--- EXERCISE OBJECTIVE ---
Where a line holds the word "void", copy that line from the data below.
╭─ TASK INPUT
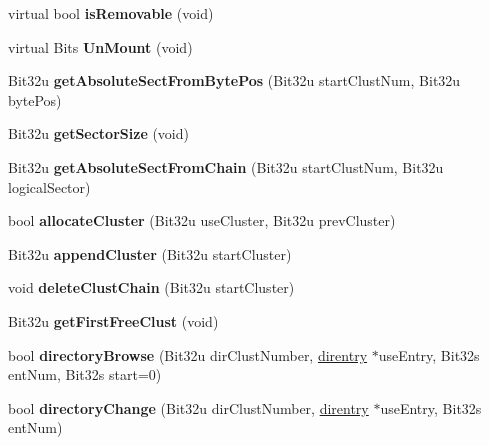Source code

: \begin{DoxyCompactItemize}
\item 
\hypertarget{classfatDrive_a82f0f54ae1d64d62156b03c2f61f347f}{virtual bool {\bfseries is\-Removable} (void)}\label{classfatDrive_a82f0f54ae1d64d62156b03c2f61f347f}

\item 
\hypertarget{classfatDrive_ae4f1277e3b57d312737f2ece5785b2a9}{virtual Bits {\bfseries Un\-Mount} (void)}\label{classfatDrive_ae4f1277e3b57d312737f2ece5785b2a9}

\item 
\hypertarget{classfatDrive_ac865cd5b15f0a72a122783abdb9decbb}{Bit32u {\bfseries get\-Absolute\-Sect\-From\-Byte\-Pos} (Bit32u start\-Clust\-Num, Bit32u byte\-Pos)}\label{classfatDrive_ac865cd5b15f0a72a122783abdb9decbb}

\item 
\hypertarget{classfatDrive_ad2affae0064e689be43f4b081e8ae86b}{Bit32u {\bfseries get\-Sector\-Size} (void)}\label{classfatDrive_ad2affae0064e689be43f4b081e8ae86b}

\item 
\hypertarget{classfatDrive_ab31954a5996df17bbd27e17f4fbc26d6}{Bit32u {\bfseries get\-Absolute\-Sect\-From\-Chain} (Bit32u start\-Clust\-Num, Bit32u logical\-Sector)}\label{classfatDrive_ab31954a5996df17bbd27e17f4fbc26d6}

\item 
\hypertarget{classfatDrive_a77ee4b8cfb4e4fa3f3f63315c827c5aa}{bool {\bfseries allocate\-Cluster} (Bit32u use\-Cluster, Bit32u prev\-Cluster)}\label{classfatDrive_a77ee4b8cfb4e4fa3f3f63315c827c5aa}

\item 
\hypertarget{classfatDrive_a06109e670f9aea5c4dd11d07c50ae240}{Bit32u {\bfseries append\-Cluster} (Bit32u start\-Cluster)}\label{classfatDrive_a06109e670f9aea5c4dd11d07c50ae240}

\item 
\hypertarget{classfatDrive_a87019330262253fb796f8eec8ecccf5e}{void {\bfseries delete\-Clust\-Chain} (Bit32u start\-Cluster)}\label{classfatDrive_a87019330262253fb796f8eec8ecccf5e}

\item 
\hypertarget{classfatDrive_a629d48445667f2662cc360ccaef4b43e}{Bit32u {\bfseries get\-First\-Free\-Clust} (void)}\label{classfatDrive_a629d48445667f2662cc360ccaef4b43e}

\item 
\hypertarget{classfatDrive_accabf68f45861dba60d9c93981c816c4}{bool {\bfseries directory\-Browse} (Bit32u dir\-Clust\-Number, \hyperlink{structdirentry}{direntry} $\ast$use\-Entry, Bit32s ent\-Num, Bit32s start=0)}\label{classfatDrive_accabf68f45861dba60d9c93981c816c4}

\item 
\hypertarget{classfatDrive_a33bfa188995f1f5bf813af5a5b8e24ba}{bool {\bfseries directory\-Change} (Bit32u dir\-Clust\-Number, \hyperlink{structdirentry}{direntry} $\ast$use\-Entry, Bit32s ent\-Num)}\label{classfatDrive_a33bfa188995f1f5bf813af5a5b8e24ba}

\end{DoxyCompactItemize}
╰─
--- EXERCISE RESULT ---
\hypertarget{classfatDrive_a82f0f54ae1d64d62156b03c2f61f347f}{virtual bool {\bfseries is\-Removable} (void)}\label{classfatDrive_a82f0f54ae1d64d62156b03c2f61f347f}
\hypertarget{classfatDrive_ae4f1277e3b57d312737f2ece5785b2a9}{virtual Bits {\bfseries Un\-Mount} (void)}\label{classfatDrive_ae4f1277e3b57d312737f2ece5785b2a9}
\hypertarget{classfatDrive_ad2affae0064e689be43f4b081e8ae86b}{Bit32u {\bfseries get\-Sector\-Size} (void)}\label{classfatDrive_ad2affae0064e689be43f4b081e8ae86b}
\hypertarget{classfatDrive_a87019330262253fb796f8eec8ecccf5e}{void {\bfseries delete\-Clust\-Chain} (Bit32u start\-Cluster)}\label{classfatDrive_a87019330262253fb796f8eec8ecccf5e}
\hypertarget{classfatDrive_a629d48445667f2662cc360ccaef4b43e}{Bit32u {\bfseries get\-First\-Free\-Clust} (void)}\label{classfatDrive_a629d48445667f2662cc360ccaef4b43e}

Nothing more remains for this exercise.